Dans une PME, un bon onboarding repose sur :
un accueil humain et préparé (poste prêt, planning clair) ;
un tuteur désigné ;
des feedbacks fréquents ;
un moment convivial d’équipe.
3. Valoriser le management de proximité
Le rôle du manager est central. C’est souvent lui qui retient, ou fait fuir, les collaborateurs. Les entreprises à management bienveillant et responsabilisant affichent un turnover inférieur à la moyenne.
Les pratiques qui fonctionnent :
entretiens réguliers (des feedbacks, pas seulement des évaluations) ;
reconnaissance des efforts, pas seulement des résultats ;
autonomie encadrée : dire “comment”, pas “quoi faire” ;
droit à l’erreur et apprentissage collectif.
En résumé : le manager n’est plus un contrôleur, c’est un facilitateur.
4. Développer les compétences pour retenir les talents
Un salarié qui apprend reste plus longtemps. Selon LinkedIn Learning : 94 % des collaborateurs restent plus longtemps dans une entreprise qui investit dans leur développement.
Leviers accessibles aux PME :
mini-formations internes entre pairs ;
formations en ligne (MOOC, OPCO) ;
missions transverses pour sortir de la routine.
Former ne coûte pas forcément cher. Le coût d’un départ reste, lui, beaucoup plus élevé.
5. Stopper le turnover en misant sur la reconnaissance
La reconnaissance est un puissant antidote au turnover. Elle peut être :
financière (prime, participation, intéressement),
symbolique (remerciement, visibilité, confiance),
collective (mise en avant d’une équipe).
Selon l’étude Great Place to Work 2024, 72 % des salariés qui se sentent reconnus se projettent encore dans l’entreprise à 3 ans, contre seulement 28 % des autres.
6. Renforcer la culture d’entreprise et le sentiment d’appartenance
Les collaborateurs quittent rarement une entreprise dans laquelle ils se reconnaissent. Les leviers les plus efficaces ne sont pas forcément matériels :
donner de la visibilité sur le projet de l’entreprise,
partager les réussites collectives,
célébrer les étapes clés,
créer des rituels simples (réunions d’équipe, cafés mensuels).
7. Aligner fidélisation et performance économique
Un turnover maîtrisé n’est pas seulement une question RH, c’est un investissement rentable.
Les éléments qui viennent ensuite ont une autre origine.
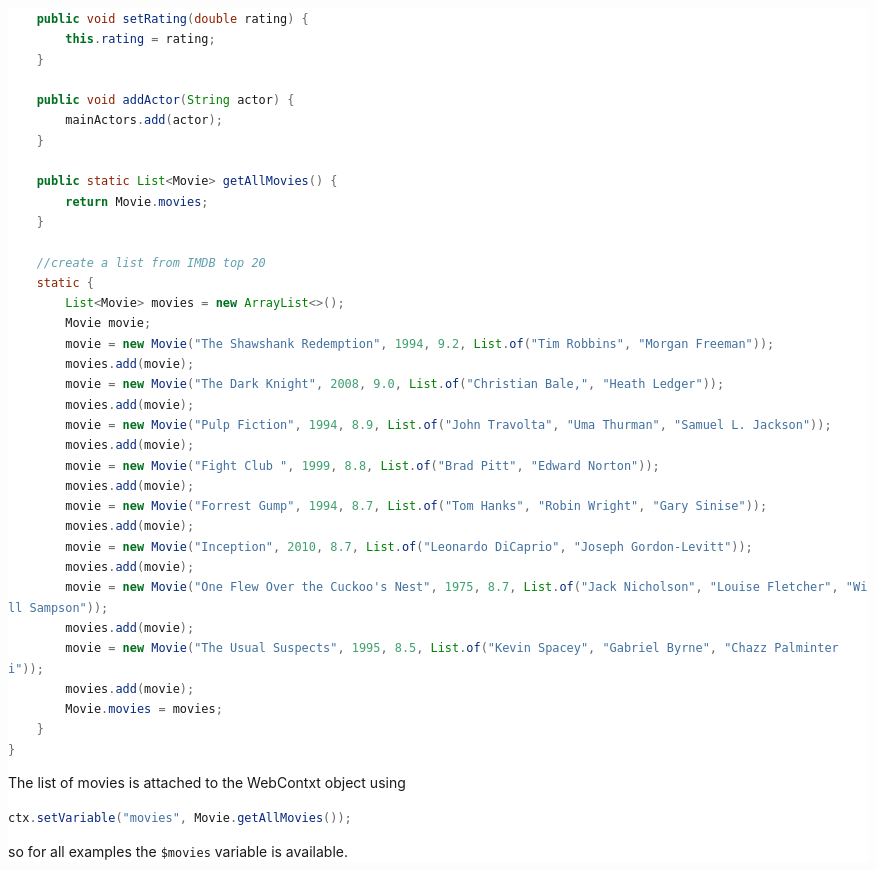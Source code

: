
 ```java
    public void setRating(double rating) {
        this.rating = rating;
    }

    public void addActor(String actor) {
        mainActors.add(actor);
    }

    public static List<Movie> getAllMovies() {
        return Movie.movies;
    }

    //create a list from IMDB top 20
    static {
        List<Movie> movies = new ArrayList<>();
        Movie movie;
        movie = new Movie("The Shawshank Redemption", 1994, 9.2, List.of("Tim Robbins", "Morgan Freeman"));
        movies.add(movie);
        movie = new Movie("The Dark Knight", 2008, 9.0, List.of("Christian Bale,", "Heath Ledger"));
        movies.add(movie);
        movie = new Movie("Pulp Fiction", 1994, 8.9, List.of("John Travolta", "Uma Thurman", "Samuel L. Jackson"));
        movies.add(movie);
        movie = new Movie("Fight Club ", 1999, 8.8, List.of("Brad Pitt", "Edward Norton"));
        movies.add(movie);
        movie = new Movie("Forrest Gump", 1994, 8.7, List.of("Tom Hanks", "Robin Wright", "Gary Sinise"));
        movies.add(movie);
        movie = new Movie("Inception", 2010, 8.7, List.of("Leonardo DiCaprio", "Joseph Gordon-Levitt"));
        movies.add(movie);
        movie = new Movie("One Flew Over the Cuckoo's Nest", 1975, 8.7, List.of("Jack Nicholson", "Louise Fletcher", "Will Sampson"));
        movies.add(movie);
        movie = new Movie("The Usual Suspects", 1995, 8.5, List.of("Kevin Spacey", "Gabriel Byrne", "Chazz Palminteri"));
        movies.add(movie);
        Movie.movies = movies;
    }
}
```

The list of movies is attached to the WebContxt object using

```java
ctx.setVariable("movies", Movie.getAllMovies());
```

so for all examples the `$movies` variable is available.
Réduire le turnover de 5 % peut améliorer le résultat net de 25 à 95 %, selon les secteurs.
En pratique :
calculer le coût global du turnover (départs + recrutements + intégrations) ;
fixer un objectif de réduction mesurable (ex. : –10 % sur un an) ;
suivre les gains de productivité et de stabilité.
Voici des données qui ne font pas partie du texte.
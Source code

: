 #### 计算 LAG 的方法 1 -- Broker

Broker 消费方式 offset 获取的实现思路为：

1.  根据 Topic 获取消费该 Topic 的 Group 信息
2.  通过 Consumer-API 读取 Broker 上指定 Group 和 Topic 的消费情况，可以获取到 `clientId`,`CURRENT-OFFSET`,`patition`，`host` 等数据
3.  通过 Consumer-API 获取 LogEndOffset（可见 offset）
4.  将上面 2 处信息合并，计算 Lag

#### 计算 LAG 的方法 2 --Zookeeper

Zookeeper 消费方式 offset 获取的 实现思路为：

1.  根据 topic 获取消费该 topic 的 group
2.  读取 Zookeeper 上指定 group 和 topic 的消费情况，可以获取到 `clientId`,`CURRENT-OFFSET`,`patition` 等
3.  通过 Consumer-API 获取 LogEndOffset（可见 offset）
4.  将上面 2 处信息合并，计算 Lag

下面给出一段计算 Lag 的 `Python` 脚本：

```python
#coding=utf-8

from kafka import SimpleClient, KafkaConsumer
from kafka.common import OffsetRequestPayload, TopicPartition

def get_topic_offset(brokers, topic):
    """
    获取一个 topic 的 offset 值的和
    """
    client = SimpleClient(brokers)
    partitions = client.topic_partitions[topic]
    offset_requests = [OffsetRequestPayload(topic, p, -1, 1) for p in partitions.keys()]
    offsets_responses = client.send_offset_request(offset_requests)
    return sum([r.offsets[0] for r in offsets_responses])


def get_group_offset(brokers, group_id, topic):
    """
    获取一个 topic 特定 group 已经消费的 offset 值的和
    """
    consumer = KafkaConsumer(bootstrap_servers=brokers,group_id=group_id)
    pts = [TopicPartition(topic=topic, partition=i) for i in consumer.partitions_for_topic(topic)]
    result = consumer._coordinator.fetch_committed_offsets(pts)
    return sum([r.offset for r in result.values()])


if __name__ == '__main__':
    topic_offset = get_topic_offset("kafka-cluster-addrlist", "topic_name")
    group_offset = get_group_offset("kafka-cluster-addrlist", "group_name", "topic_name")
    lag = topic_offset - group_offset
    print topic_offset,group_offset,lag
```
8. Donner du sens au travail, même dans les PME
Les jeunes générations accordent une place centrale au sens. Mais donner du sens ne signifie pas “changer le monde” : cela peut être aussi simple que d’expliquer à quoi sert le travail de chacun.
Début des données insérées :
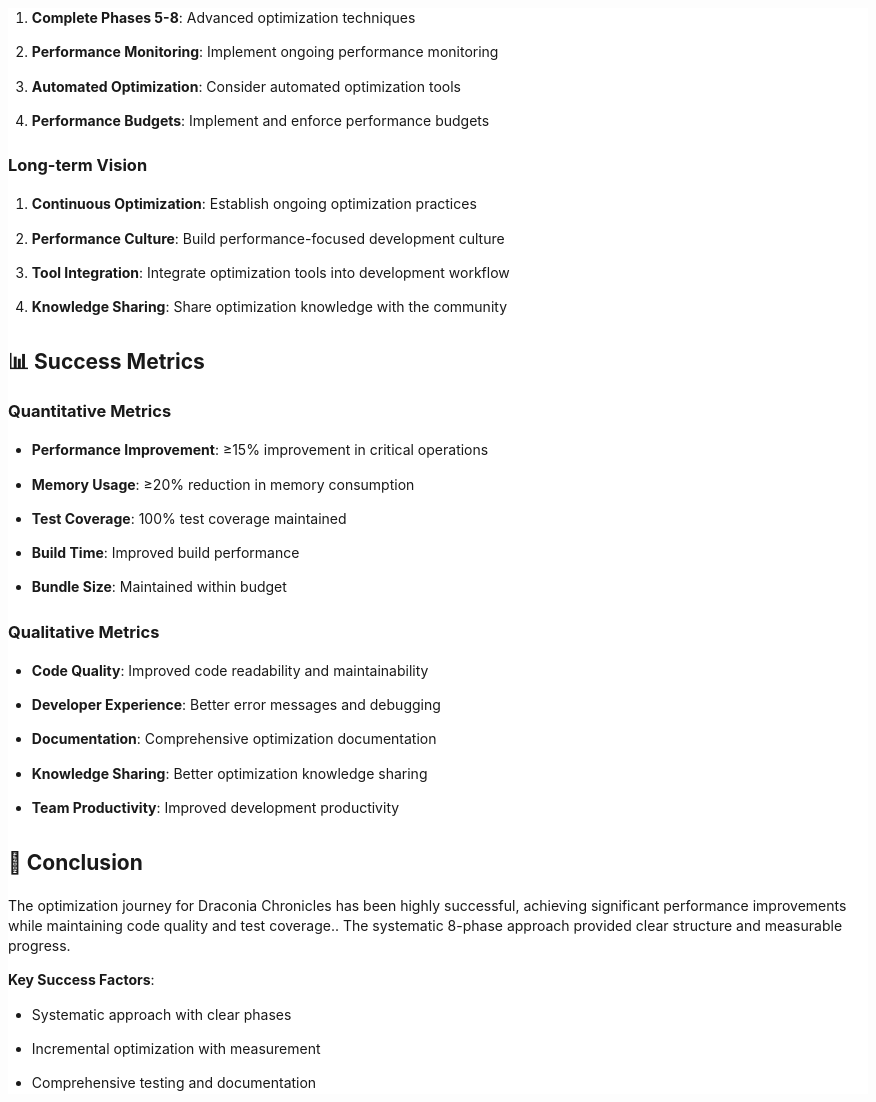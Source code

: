 1. **Complete Phases 5-8**: Advanced optimization techniques

1. **Performance Monitoring**: Implement ongoing performance monitoring

1. **Automated Optimization**: Consider automated optimization tools

1. **Performance Budgets**: Implement and enforce performance budgets

### **Long-term Vision**

1. **Continuous Optimization**: Establish ongoing optimization practices

1. **Performance Culture**: Build performance-focused development culture

1. **Tool Integration**: Integrate optimization tools into development workflow

1. **Knowledge Sharing**: Share optimization knowledge with the community

## 📊 **Success Metrics**

### **Quantitative Metrics**

- **Performance Improvement**: ≥15% improvement in critical operations

- **Memory Usage**: ≥20% reduction in memory consumption

- **Test Coverage**: 100% test coverage maintained

- **Build Time**: Improved build performance

- **Bundle Size**: Maintained within budget

### **Qualitative Metrics**

- **Code Quality**: Improved code readability and maintainability

- **Developer Experience**: Better error messages and debugging

- **Documentation**: Comprehensive optimization documentation

- **Knowledge Sharing**: Better optimization knowledge sharing

- **Team Productivity**: Improved development productivity

## 🎉 **Conclusion**

The optimization journey for Draconia Chronicles has been highly successful, achieving
significant
performance improvements while maintaining code quality and test coverage..
The systematic 8-phase
approach provided clear structure and measurable progress.

**Key Success Factors**:

- Systematic approach with clear phases

- Incremental optimization with measurement

- Comprehensive testing and documentation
un artisan qui montre à son apprenti le résultat final chez le client ;
un service client qui partage les retours positifs des utilisateurs ;
un dirigeant qui explique pourquoi une décision stratégique est prise.
Ces gestes concrets renforcent la fierté d’appartenance et réduisent mécaniquement le turnover.
En conclusion, le coût du départ est toujours plus élevé que le coût de la fidélité
Le turnover entreprise est un indicateur économique avant d’être RH. Bien payer ne suffit plus à retenir : il faut écouter, reconnaître, impliquer. Une stratégie de fidélisation réussie repose sur trois piliers : la clarté (des attentes et du management), la cohérence (entre discours et actes), la considération (humaine, pas uniquement salariale). Réduire le turnover, ce n’est pas dépenser plus, c’est investir mieux.
FAQ : turnover en entreprise
1. Quel est un bon taux de turnover en PME ? Entre 5 et 10 % selon les secteurs. Au-delà de 15 %, il devient préoccupant.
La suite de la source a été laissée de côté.